Eppure, nelle cartelle cliniche c’è scritto: «Alterna lucidità a pensieri paranoici». «Propone pensieri deliranti e persecutori». «Situazione psicologica critica».

Lo psicologo, anche lui indagato, fece il primo colloquio a Riccio il 14 giugno e lui lo aveva chiesto il 19 aprile.

«Viene accompagnato in infermeria per umore deflesso. Piange», si legge nell’annotazione psichiatrica del 29 aprile.

I segnali erano già chiari il 13 maggio: «Il detenuto dichiara di non stare bene psicologicamente. Pensa alla sua vita di prima. Non si fa una ragione di essere finito così. Di cosa ha fatto».

Il giorno stesso Riccio chiede aiuto. Dice ai medici del carcere che ha bisogno di colloqui con lo psicologo.

«Si prosegua con la terapia in corso», è la risposta.

L’inchiesta, condotta dalla PM Valentina Bossi, sostiene che Riccio fu lasciato in uno stato di abbandono dalle autorità carcerarie, costretto a vivere sei mesi di “gravi sofferenze” senza il necessario supporto.

Riccio si impiccò nel bagno della sua cella usando i pantaloni della tuta .

Il caso di Alexandro Riccio accende i riflettori sui problemi del sistema penitenziario italiano, specialmente nella gestione dei detenuti con problemi psicologici

Sullo sfondo una serie di domande su come le istituzioni carcerarie possano migliorare il trattamento e la sorveglianza dei detenuti vulnerabili.

La chiusura delle indagini e il processo che seguirà contro gli otto indagati potrebbero, anzi dovrebbero, portare a significative riforme nel sistema penitenziario, mirate a evitare che simili tragedie si ripetano in futuro.
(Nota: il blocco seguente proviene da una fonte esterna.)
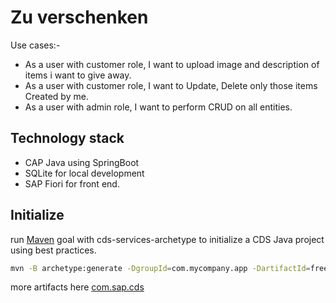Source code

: # Zu verschenken

Use cases:-
- As a user with customer role, I want to upload image and description of items i want to give away.
- As a user with customer role, I want to Update, Delete only those items Created by me.
- As a user with admin role, I want to perform CRUD on all entities.

## Technology stack
- CAP Java using SpringBoot
- SQLite for local development
- SAP Fiori for front end.

## Initialize
run [Maven](https://maven.apache.org/guides/getting-started/maven-in-five-minutes.html) goal with cds-services-archetype  to initialize a CDS Java project using best practices.

```bash
mvn -B archetype:generate -DgroupId=com.mycompany.app -DartifactId=free-service -Dpackage=com.mycompany.app.freeservice -DarchetypeArtifactId=cds-services-archetype -DarchetypeGroupId=com.sap.cds -DarchetypeVersion=RELEASE
```

more artifacts here [com.sap.cds](https://mvnrepository.com/artifact/com.sap.cds)

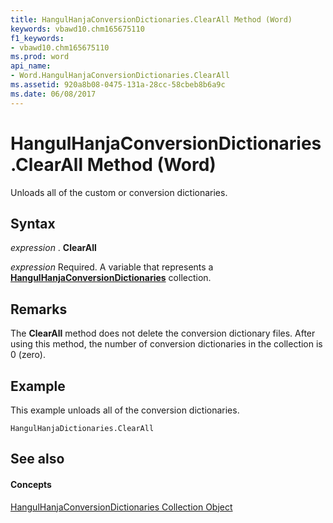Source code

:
 ```yaml
---
title: HangulHanjaConversionDictionaries.ClearAll Method (Word)
keywords: vbawd10.chm165675110
f1_keywords:
- vbawd10.chm165675110
ms.prod: word
api_name:
- Word.HangulHanjaConversionDictionaries.ClearAll
ms.assetid: 920a8b08-0475-131a-28cc-58cbeb8b6a9c
ms.date: 06/08/2017
---
```



# HangulHanjaConversionDictionaries.ClearAll Method (Word)

Unloads all of the custom or conversion dictionaries.


## Syntax

 _expression_ . **ClearAll**

 _expression_ Required. A variable that represents a **[HangulHanjaConversionDictionaries](hangulhanjaconversiondictionaries-object-word.md)** collection.


## Remarks

The **ClearAll** method does not delete the conversion dictionary files. After using this method, the number of conversion dictionaries in the collection is 0 (zero).


## Example

This example unloads all of the conversion dictionaries.


```
HangulHanjaDictionaries.ClearAll
```


## See also


#### Concepts


[HangulHanjaConversionDictionaries Collection Object](hangulhanjaconversiondictionaries-object-word.md)

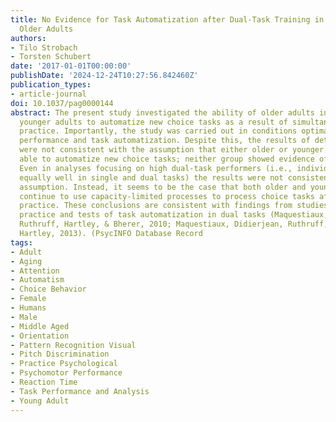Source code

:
 ```yaml
---
title: No Evidence for Task Automatization after Dual-Task Training in Younger and
  Older Adults
authors:
- Tilo Strobach
- Torsten Schubert
date: '2017-01-01T00:00:00'
publishDate: '2024-12-24T10:27:56.842460Z'
publication_types:
- article-journal
doi: 10.1037/pag0000144
abstract: The present study investigated the ability of older adults in contrast to
  younger adults to automatize new choice tasks as a result of simultaneous dual-task
  practice. Importantly, the study was carried out in conditions optimal for dual-task
  performance and task automatization. Despite this, the results of detailed analyses
  were not consistent with the assumption that either older or younger adults are
  able to automatize new choice tasks; neither group showed evidence of automatization.
  Even in analyses focusing on high dual-task performers (i.e., individuals who performed
  equally well in single and dual tasks) the results were not consistent with this
  assumption. Instead, it seems to be the case that both older and younger adults
  continue to use capacity-limited processes to process choice tasks after dual-task
  practice. These conclusions are consistent with findings from studies using single-task
  practice and tests of task automatization in dual tasks (Maquestiaux, Laguë-Beauvais,
  Ruthruff, Hartley, & Bherer, 2010; Maquestiaux, Didierjean, Ruthruff, Chauvel, &
  Hartley, 2013). (PsycINFO Database Record
tags:
- Adult
- Aging
- Attention
- Automatism
- Choice Behavior
- Female
- Humans
- Male
- Middle Aged
- Orientation
- Pattern Recognition Visual
- Pitch Discrimination
- Practice Psychological
- Psychomotor Performance
- Reaction Time
- Task Performance and Analysis
- Young Adult
---
```

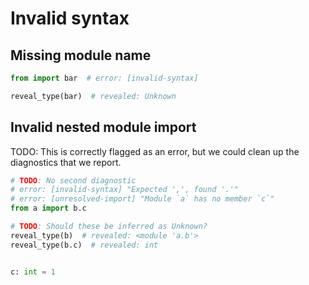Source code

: # Invalid syntax

## Missing module name

```py
from import bar  # error: [invalid-syntax]

reveal_type(bar)  # revealed: Unknown
```

## Invalid nested module import

TODO: This is correctly flagged as an error, but we could clean up the diagnostics that we report.

```py
# TODO: No second diagnostic
# error: [invalid-syntax] "Expected ',', found '.'"
# error: [unresolved-import] "Module `a` has no member `c`"
from a import b.c

# TODO: Should these be inferred as Unknown?
reveal_type(b)  # revealed: <module 'a.b'>
reveal_type(b.c)  # revealed: int
```

```py path=a/__init__.py
```

```py path=a/b.py
c: int = 1
```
Nel corso del processo evidentemente si discuterà dell’importanza di una sorveglianza adeguata e di un supporto psicologico tempestivo per i detenuti, nonché della responsabilità degli operatori penitenziari nel garantire la sicurezza e il benessere delle persone a loro affidate .

La verità è che la morte di Alexandro Riccio in carcere rappresenta un fallimento del sistema nel proteggere una persona chiaramente a rischio, e solleva seri interrogativi sull’efficacia delle misure di prevenzione dei suicidi all’interno delle strutture penitenziarie italiane.

Le accuse mosse contro gli otto indagati sottolineano l’urgenza di un cambiamento sistemico per prevenire ulteriori tragedie e garantire un trattamento umano e adeguato a tutti i detenuti.